**What you should do:** Check each line below for the word "Setter", and copy those that have it.

---------- Material provided ----------

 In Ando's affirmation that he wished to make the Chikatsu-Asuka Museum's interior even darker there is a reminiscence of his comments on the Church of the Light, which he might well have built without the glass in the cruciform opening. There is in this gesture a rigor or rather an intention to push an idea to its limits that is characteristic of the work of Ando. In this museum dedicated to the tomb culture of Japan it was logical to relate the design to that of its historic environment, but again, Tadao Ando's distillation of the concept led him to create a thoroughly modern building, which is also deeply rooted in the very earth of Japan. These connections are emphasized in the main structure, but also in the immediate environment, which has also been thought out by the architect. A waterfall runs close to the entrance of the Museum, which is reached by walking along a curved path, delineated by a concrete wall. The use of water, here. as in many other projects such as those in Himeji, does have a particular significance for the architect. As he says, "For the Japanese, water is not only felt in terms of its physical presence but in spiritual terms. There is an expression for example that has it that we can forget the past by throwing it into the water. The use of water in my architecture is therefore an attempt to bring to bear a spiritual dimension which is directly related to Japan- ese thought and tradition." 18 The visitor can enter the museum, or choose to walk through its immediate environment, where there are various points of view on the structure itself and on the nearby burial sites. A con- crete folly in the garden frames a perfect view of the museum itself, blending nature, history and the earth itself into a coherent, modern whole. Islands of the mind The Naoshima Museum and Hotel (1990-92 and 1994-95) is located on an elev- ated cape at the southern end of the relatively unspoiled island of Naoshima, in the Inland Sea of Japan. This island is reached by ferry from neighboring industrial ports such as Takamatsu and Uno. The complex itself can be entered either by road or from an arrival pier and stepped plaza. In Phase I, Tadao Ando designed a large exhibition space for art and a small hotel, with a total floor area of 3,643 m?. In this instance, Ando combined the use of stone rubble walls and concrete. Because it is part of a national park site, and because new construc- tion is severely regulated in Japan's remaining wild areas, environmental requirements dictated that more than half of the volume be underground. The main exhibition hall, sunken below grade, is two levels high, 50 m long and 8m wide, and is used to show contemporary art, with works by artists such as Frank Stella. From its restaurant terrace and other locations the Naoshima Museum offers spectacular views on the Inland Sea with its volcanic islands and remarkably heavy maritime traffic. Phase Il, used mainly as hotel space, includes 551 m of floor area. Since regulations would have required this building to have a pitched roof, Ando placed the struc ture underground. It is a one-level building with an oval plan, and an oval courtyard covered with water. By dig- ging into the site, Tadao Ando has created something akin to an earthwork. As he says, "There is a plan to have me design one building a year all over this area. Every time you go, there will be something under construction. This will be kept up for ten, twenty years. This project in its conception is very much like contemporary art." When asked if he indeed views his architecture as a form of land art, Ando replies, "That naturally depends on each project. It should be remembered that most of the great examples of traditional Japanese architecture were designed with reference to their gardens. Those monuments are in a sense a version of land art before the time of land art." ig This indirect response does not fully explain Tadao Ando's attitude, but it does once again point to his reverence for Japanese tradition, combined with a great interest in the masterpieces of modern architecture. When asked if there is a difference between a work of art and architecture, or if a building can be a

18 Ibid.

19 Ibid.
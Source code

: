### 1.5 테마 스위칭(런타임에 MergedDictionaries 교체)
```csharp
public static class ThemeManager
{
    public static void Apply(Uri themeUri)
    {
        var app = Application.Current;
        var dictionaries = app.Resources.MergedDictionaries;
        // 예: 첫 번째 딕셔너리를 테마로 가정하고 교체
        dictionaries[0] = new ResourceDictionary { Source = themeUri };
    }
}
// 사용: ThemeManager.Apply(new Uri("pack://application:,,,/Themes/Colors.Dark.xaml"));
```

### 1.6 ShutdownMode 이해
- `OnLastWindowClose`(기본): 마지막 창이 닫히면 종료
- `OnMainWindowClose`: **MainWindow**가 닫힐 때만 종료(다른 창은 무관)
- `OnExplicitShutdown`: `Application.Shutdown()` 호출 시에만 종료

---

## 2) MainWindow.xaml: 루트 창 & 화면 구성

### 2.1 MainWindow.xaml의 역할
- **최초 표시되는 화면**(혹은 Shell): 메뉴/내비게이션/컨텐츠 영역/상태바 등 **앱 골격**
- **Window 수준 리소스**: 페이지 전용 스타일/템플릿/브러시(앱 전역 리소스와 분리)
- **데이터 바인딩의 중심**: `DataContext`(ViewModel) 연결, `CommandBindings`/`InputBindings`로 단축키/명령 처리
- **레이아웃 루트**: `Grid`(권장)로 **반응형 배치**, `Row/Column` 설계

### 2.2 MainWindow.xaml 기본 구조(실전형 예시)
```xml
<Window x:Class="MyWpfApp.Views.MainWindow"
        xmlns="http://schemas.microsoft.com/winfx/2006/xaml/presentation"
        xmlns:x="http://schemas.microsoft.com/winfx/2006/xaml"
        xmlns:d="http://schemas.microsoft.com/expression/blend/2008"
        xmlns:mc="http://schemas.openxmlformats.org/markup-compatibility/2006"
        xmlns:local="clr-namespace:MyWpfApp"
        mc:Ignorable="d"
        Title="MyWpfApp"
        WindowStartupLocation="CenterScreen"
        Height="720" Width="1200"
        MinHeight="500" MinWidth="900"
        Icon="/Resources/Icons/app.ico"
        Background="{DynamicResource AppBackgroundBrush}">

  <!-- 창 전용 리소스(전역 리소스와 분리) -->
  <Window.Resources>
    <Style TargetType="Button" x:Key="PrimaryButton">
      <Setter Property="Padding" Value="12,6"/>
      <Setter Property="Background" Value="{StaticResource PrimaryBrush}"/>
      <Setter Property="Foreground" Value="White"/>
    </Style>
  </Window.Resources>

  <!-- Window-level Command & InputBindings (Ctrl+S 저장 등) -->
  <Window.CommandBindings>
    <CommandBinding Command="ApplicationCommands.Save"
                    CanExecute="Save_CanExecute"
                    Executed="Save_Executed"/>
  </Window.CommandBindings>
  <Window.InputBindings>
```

----------

**Written answer:**
      <Setter Property="Padding" Value="12,6"/>
      <Setter Property="Background" Value="{StaticResource PrimaryBrush}"/>
      <Setter Property="Foreground" Value="White"/>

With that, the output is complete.